▶ REQUIRED ACTION:
Go through the data below and count every line that has the word "which". Return only the count.

Dataset entries
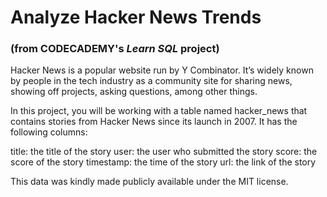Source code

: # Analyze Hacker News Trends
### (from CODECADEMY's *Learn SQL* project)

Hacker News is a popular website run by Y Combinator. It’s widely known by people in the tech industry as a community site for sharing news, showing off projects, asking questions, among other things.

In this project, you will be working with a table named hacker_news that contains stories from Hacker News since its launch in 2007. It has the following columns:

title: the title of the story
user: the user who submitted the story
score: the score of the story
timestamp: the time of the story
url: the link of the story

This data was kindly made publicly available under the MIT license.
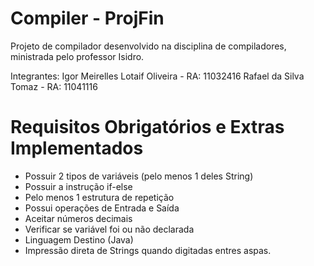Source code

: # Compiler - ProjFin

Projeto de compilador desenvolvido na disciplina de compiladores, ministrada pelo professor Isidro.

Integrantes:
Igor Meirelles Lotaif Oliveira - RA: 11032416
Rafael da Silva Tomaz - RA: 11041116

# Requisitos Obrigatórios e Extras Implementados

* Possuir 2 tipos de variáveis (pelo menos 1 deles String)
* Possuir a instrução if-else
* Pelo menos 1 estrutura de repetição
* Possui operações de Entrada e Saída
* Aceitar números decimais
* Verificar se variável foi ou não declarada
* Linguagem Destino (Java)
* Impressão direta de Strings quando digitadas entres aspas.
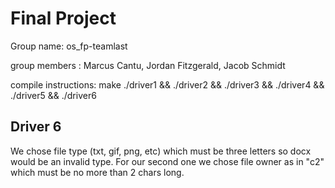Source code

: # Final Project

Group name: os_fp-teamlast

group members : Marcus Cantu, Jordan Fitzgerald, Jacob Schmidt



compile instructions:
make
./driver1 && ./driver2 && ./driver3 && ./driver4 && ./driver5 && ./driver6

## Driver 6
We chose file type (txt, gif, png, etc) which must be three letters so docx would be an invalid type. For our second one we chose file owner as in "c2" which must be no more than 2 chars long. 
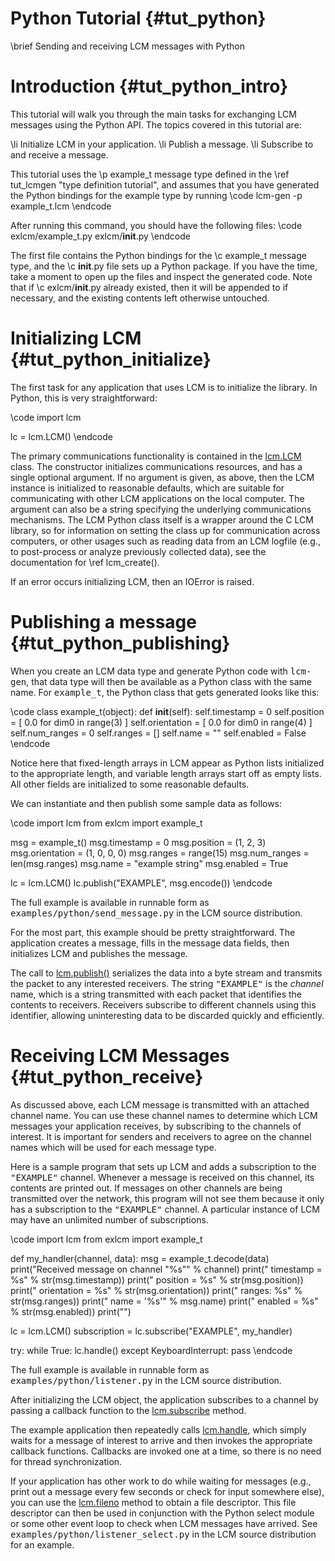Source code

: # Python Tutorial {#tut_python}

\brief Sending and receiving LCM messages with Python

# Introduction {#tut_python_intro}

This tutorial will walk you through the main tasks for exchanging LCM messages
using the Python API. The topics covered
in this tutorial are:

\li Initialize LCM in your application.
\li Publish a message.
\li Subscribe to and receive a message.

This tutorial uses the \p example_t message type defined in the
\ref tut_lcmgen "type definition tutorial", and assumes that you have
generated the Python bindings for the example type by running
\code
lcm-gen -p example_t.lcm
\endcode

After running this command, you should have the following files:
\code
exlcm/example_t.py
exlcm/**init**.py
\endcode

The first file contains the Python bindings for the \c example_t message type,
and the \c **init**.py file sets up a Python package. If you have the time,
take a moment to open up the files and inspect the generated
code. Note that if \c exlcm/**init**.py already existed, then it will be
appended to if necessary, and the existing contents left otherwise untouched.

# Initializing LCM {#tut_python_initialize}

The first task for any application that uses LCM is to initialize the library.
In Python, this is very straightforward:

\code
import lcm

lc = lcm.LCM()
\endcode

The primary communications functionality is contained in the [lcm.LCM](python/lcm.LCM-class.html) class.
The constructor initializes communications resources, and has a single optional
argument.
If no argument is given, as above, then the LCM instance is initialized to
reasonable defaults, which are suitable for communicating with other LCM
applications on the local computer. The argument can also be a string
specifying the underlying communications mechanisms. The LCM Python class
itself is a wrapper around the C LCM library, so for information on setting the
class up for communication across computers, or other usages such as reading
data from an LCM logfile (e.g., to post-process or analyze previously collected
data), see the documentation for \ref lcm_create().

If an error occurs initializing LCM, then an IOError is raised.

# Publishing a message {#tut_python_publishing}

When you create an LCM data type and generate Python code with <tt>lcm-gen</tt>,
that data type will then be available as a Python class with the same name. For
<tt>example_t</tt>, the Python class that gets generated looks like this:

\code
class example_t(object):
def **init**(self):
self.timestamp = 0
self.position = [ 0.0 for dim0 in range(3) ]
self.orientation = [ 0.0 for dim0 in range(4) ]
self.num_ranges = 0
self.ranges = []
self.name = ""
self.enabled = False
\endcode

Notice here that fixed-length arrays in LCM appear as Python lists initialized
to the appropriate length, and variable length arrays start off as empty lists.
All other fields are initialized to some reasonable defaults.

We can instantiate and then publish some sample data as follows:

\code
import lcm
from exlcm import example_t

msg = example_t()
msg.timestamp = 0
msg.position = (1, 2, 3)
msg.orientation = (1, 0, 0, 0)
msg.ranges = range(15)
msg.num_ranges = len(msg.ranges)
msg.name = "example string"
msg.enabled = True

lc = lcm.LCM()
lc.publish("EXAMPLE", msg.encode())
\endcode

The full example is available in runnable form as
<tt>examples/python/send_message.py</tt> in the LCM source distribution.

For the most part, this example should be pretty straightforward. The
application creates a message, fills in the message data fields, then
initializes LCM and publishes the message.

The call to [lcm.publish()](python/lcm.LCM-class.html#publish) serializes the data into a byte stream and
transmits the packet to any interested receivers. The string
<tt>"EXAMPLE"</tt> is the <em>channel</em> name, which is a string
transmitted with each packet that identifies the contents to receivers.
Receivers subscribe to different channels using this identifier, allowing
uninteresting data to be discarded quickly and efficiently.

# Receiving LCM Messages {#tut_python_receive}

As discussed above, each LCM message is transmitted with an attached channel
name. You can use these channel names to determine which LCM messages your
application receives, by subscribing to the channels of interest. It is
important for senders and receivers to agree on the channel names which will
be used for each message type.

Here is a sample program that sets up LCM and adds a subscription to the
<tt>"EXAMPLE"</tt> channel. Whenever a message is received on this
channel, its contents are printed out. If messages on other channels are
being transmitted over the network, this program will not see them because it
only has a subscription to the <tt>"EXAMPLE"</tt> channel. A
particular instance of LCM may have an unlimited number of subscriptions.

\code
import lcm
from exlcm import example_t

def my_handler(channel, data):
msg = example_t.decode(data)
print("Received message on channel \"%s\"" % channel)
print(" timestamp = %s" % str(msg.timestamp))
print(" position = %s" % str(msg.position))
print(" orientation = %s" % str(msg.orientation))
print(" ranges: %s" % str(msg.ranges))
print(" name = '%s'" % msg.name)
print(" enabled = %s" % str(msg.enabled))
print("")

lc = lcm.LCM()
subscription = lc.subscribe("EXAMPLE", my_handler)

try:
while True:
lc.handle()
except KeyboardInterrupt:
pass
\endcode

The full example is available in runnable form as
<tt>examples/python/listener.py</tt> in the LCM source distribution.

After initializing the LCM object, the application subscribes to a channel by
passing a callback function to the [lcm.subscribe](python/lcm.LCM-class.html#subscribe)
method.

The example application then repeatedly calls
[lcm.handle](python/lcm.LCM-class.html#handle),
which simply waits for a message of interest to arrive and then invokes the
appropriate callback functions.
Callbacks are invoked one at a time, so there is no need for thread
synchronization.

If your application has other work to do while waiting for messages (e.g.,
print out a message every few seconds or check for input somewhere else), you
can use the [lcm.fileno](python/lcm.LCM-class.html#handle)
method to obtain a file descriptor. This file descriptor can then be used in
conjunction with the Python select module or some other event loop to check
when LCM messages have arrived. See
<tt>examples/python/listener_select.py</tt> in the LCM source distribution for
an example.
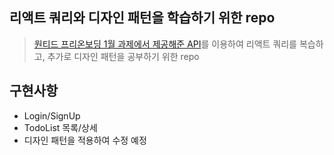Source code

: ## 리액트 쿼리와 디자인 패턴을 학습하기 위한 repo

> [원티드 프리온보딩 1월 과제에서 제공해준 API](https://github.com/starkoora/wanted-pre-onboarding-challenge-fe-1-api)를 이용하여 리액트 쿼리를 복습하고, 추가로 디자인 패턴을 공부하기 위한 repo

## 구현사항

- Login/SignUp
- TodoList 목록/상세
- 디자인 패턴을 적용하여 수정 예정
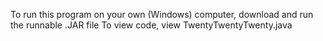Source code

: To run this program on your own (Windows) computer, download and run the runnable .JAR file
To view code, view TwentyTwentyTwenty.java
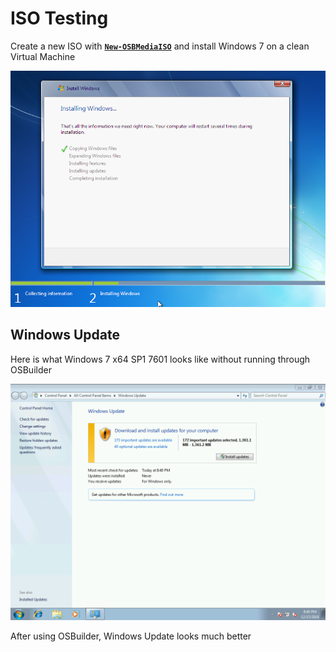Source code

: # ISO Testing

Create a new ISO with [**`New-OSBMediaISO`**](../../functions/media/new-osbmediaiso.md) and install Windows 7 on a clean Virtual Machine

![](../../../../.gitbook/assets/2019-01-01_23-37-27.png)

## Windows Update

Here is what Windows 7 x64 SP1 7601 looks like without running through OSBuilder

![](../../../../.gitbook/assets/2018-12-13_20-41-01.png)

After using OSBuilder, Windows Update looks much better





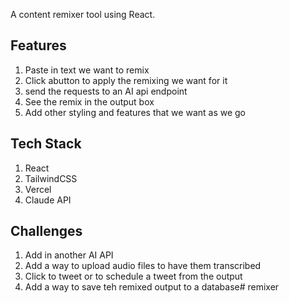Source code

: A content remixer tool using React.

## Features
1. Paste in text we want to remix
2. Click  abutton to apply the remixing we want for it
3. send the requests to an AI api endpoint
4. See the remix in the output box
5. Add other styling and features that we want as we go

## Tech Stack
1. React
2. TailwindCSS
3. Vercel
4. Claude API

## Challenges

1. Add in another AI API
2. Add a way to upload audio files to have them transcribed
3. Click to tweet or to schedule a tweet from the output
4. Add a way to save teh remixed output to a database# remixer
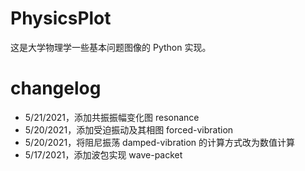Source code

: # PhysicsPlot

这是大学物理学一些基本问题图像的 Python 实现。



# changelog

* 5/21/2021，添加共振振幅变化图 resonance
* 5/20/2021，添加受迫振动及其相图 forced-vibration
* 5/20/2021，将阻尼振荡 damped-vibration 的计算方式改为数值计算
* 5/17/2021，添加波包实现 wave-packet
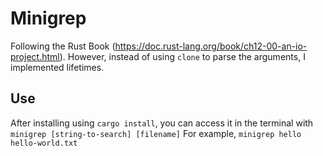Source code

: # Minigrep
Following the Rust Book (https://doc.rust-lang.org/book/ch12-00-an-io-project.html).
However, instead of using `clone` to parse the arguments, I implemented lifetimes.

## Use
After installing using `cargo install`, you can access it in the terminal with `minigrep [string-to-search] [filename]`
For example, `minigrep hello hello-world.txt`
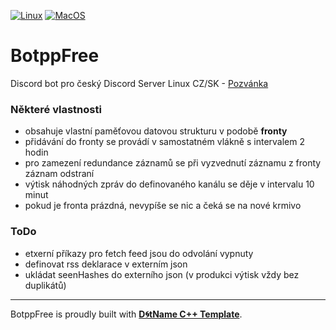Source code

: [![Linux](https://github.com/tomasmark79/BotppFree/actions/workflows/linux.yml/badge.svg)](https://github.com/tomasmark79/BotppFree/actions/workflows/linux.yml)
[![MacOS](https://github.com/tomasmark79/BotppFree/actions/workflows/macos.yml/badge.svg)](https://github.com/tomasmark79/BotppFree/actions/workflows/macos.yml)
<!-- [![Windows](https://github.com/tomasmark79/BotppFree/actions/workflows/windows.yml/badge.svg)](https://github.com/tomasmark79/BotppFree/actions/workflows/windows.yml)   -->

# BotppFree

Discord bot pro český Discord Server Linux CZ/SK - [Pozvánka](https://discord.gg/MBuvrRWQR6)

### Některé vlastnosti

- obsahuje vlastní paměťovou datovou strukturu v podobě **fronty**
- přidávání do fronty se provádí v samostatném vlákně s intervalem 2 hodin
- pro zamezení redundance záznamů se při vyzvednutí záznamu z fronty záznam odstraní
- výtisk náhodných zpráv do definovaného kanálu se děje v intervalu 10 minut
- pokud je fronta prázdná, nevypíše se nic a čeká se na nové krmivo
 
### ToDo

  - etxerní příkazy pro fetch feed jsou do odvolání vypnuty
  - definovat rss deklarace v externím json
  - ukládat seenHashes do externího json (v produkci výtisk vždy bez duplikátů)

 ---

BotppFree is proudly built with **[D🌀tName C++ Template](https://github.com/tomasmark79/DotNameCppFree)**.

▶ RESULT OF THIS TASK:
6